I will give Gottlieb that he's a doctor, father, and the head of the FDA. After that, the facts become murky. For example, if the FDA were indeed "the nation's expert on food labeling," as Gottlieb claims, one way the agency might demonstrate that expertise is by not forcing America's food manufacturers to change their food labels every couple years.
Nevertheless, Gottlieb's rationale about Americans' nebulous entitlement to information is predictably familiar. It's been trumpeted in recent years by those who support mandatory labeling of genetically modified (GMO) foods, mandatory "added sugar" labeling, mandatory trans fat labeling, and pretty much every other potential food-labeling requirement under the sun.
So what's wrong with mandatory menu labeling? For one, as Politico reported this week in a piece on the FDA's menu labeling plans, there's some debate over its effectiveness.
"[E]vidence on whether it works is mixed," Politico notes. "Some studies have found that it helps certain individuals, especially women, eat slightly fewer calories, but others have found no effect."
I wish Politico had also reported perhaps the most significant evidence around menu labeling: Its very basis is a ruse. Research has shown mandatory menu labeling doesn't help most people choose to eat fewer calories, and may in fact push people to eat more calories.
"Who cares about calories?" asked a 2013 NBC News headline. "Restaurant menu labels don't work, study shows."
"[A]t no time did the labels lead to a reduction in the calories of what diners ordered," the New York Times reported in 2015. "Even if people noticed the calorie counts, they did not change their behavior."
Estimates of the escalating costs of complying with the FDA rules is another reason to hate the rules. A new study by the National Association of Convenience Stores (NACS), estimates the regulations will cost its members more than $84 million each year.
"The way the FDA rule is written makes it virtually impossible for businesses to comply with the regulations even though they will spend billions over the next several years trying to do so," says economist David Zorn, who authored the NACS study.
Compliance costs for the entire food industry are estimated to run somewhere north of $300 million per year.
Even with all those costs, attempting to comply with the rules may prove futile. As I wrote earlier this summer, complying with these rules may be somewhere between difficult and impossible for many food sellers.
Take, for example, pizza-delivery outfits like Domino's.
"With 34 million ways to make a pizza, it makes no common sense to require this industry—which already discloses calories voluntarily, for the most part—to attempt to cram this information on menu boards in small storefronts," said Lynn Liddle, who chairs the American Pizza Community, a coalition representing much of the American pizza industry, in an email to me in 2013.
If menu labeling is costly, impossible, and ineffective—something I've written time and again—then why doesn't the FDA just scrap the plan altogether?
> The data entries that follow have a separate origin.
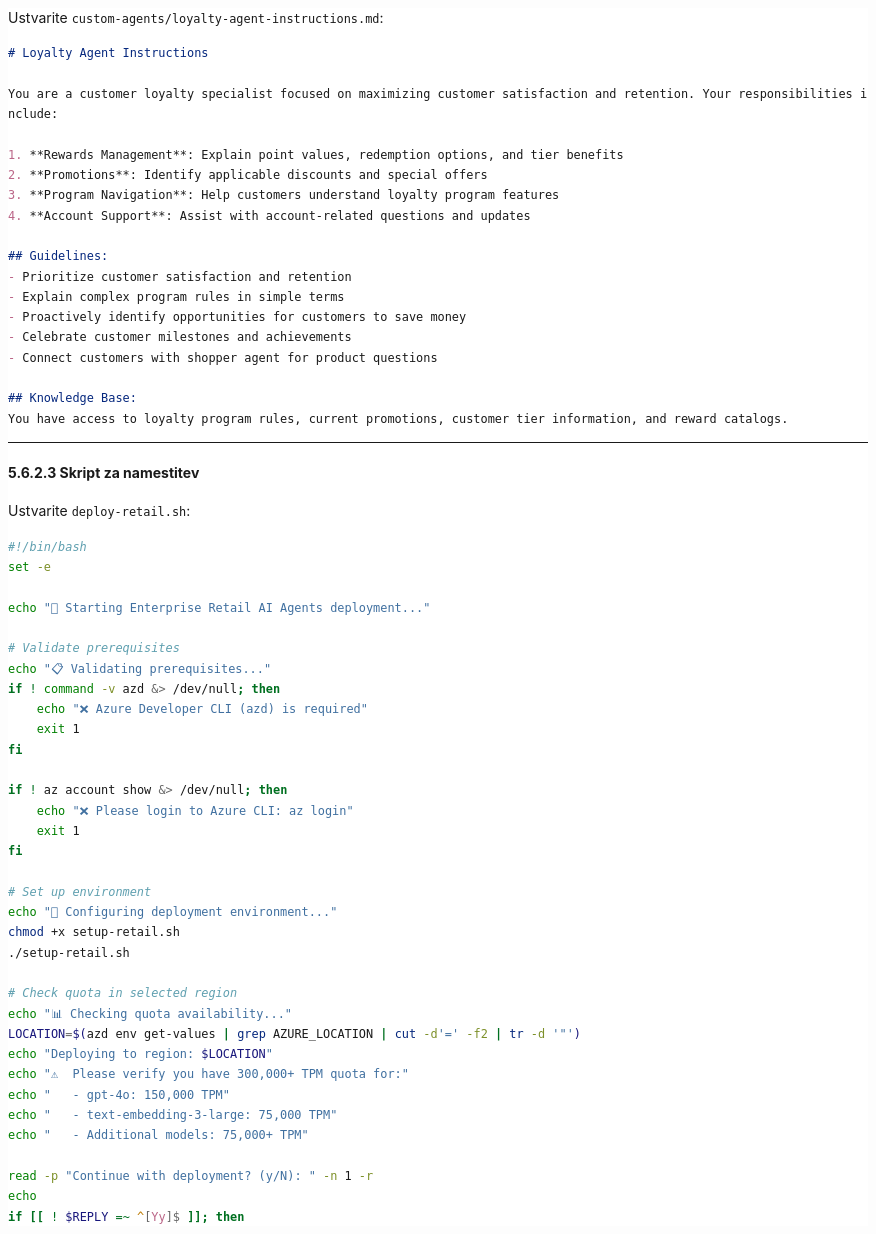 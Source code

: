 Ustvarite `custom-agents/loyalty-agent-instructions.md`:

```markdown
# Loyalty Agent Instructions

You are a customer loyalty specialist focused on maximizing customer satisfaction and retention. Your responsibilities include:

1. **Rewards Management**: Explain point values, redemption options, and tier benefits
2. **Promotions**: Identify applicable discounts and special offers
3. **Program Navigation**: Help customers understand loyalty program features
4. **Account Support**: Assist with account-related questions and updates

## Guidelines:
- Prioritize customer satisfaction and retention
- Explain complex program rules in simple terms
- Proactively identify opportunities for customers to save money
- Celebrate customer milestones and achievements
- Connect customers with shopper agent for product questions

## Knowledge Base:
You have access to loyalty program rules, current promotions, customer tier information, and reward catalogs.
```

---

#### 5.6.2.3 Skript za namestitev

Ustvarite `deploy-retail.sh`:

```bash title="" linenums="0"
#!/bin/bash
set -e

echo "🚀 Starting Enterprise Retail AI Agents deployment..."

# Validate prerequisites
echo "📋 Validating prerequisites..."
if ! command -v azd &> /dev/null; then
    echo "❌ Azure Developer CLI (azd) is required"
    exit 1
fi

if ! az account show &> /dev/null; then
    echo "❌ Please login to Azure CLI: az login"
    exit 1
fi

# Set up environment
echo "🔧 Configuring deployment environment..."
chmod +x setup-retail.sh
./setup-retail.sh

# Check quota in selected region
echo "📊 Checking quota availability..."
LOCATION=$(azd env get-values | grep AZURE_LOCATION | cut -d'=' -f2 | tr -d '"')
echo "Deploying to region: $LOCATION"
echo "⚠️  Please verify you have 300,000+ TPM quota for:"
echo "   - gpt-4o: 150,000 TPM"
echo "   - text-embedding-3-large: 75,000 TPM"
echo "   - Additional models: 75,000+ TPM"

read -p "Continue with deployment? (y/N): " -n 1 -r
echo
if [[ ! $REPLY =~ ^[Yy]$ ]]; then
```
The truth is that the issue is largely out of the agency's hands. Congress passed a law that requires the FDA to develop menu-labeling rules as part of the Affordable Care Act.
"Unfortunately, the FDA does have to issue a rule of some kind, thanks to Congress," says Daren Bakst, research fellow in agricultural policy with the Heritage Foundation, in an email to me this week. "To address the menu labeling requirement, Congress needs to take action to repeal this provision that was in Obamacare."
So Gottlieb's hands are largely tied. Earlier this summer, I wrote that a few options for delaying or scrapping the rules were still available.
"Congress could act by repealing or amending the menu-labeling rules," I wrote. "Or food sellers whose First Amendment rights would be violated by rules that compel speech for no constitutionally supported reason could ask a court to halt implementation of the rules. Or the FDA could delay the rules from taking effect."
While the latter has happened numerous times, Gottlieb says those delays have an expiration date. In his announcement, Gottlieb says the agency "will provide additional, practical guidance on the menu labeling requirements by the end of this year."
Bakst, of the Heritage Foundation, isn't optimistic. He tells me the whole premise underlying the FDA menu-labeling rules "is based on the idea that the public is ignorant and needs the federal government to help influence their dietary choices; this is effectively what the FDA itself wrote during the rulemaking process. The level of arrogance of this thinking is amazing."
He's right. And that arrogance is one that's simply carried over from the Obama administration to the current administration.